## Data excerpts
● ● ●

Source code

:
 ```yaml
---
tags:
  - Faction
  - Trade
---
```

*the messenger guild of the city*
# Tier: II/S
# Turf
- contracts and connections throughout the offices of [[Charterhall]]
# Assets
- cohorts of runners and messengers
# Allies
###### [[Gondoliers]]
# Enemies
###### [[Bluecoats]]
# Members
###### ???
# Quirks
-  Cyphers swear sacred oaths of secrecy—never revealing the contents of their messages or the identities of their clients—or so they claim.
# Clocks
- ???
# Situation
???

● ● ●

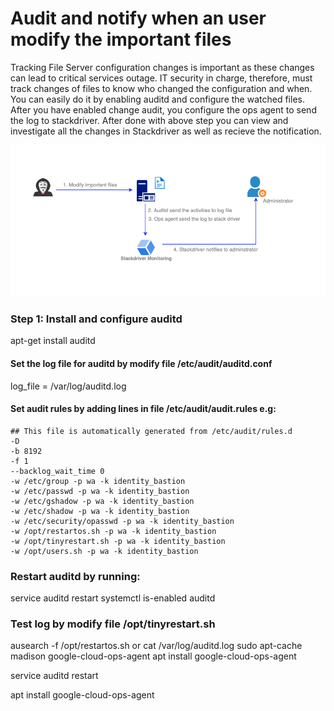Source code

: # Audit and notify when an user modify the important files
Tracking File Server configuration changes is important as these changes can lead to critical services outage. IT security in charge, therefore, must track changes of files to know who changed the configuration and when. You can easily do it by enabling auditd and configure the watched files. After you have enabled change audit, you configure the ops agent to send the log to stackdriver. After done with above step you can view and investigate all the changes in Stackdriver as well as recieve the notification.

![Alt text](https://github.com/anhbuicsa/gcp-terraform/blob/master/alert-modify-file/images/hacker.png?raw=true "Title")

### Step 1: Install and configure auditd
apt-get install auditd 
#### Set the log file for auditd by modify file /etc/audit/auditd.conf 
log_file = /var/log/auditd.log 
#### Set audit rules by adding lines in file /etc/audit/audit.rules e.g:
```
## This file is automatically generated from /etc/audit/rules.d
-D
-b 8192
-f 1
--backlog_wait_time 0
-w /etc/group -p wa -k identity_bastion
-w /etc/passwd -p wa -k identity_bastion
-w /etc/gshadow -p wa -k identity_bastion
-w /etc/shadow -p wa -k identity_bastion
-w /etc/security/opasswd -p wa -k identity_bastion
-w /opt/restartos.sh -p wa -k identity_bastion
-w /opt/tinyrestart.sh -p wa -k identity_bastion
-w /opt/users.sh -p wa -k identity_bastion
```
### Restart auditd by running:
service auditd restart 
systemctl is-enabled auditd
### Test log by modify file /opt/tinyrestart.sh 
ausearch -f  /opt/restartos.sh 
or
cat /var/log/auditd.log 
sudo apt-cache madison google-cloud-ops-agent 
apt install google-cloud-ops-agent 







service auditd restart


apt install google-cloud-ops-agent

● ● ●

## WHAT IS EXPECTED
The required output is every line above from the one with "#### Set audit" down to the one with "systemctl is-enabled auditd", restated word for word, ends included.

## SOLVED PROBLEM
#### Set audit rules by adding lines in file /etc/audit/audit.rules e.g:
```
## This file is automatically generated from /etc/audit/rules.d
-D
-b 8192
-f 1
--backlog_wait_time 0
-w /etc/group -p wa -k identity_bastion
-w /etc/passwd -p wa -k identity_bastion
-w /etc/gshadow -p wa -k identity_bastion
-w /etc/shadow -p wa -k identity_bastion
-w /etc/security/opasswd -p wa -k identity_bastion
-w /opt/restartos.sh -p wa -k identity_bastion
-w /opt/tinyrestart.sh -p wa -k identity_bastion
-w /opt/users.sh -p wa -k identity_bastion
```
### Restart auditd by running:
service auditd restart 
systemctl is-enabled auditd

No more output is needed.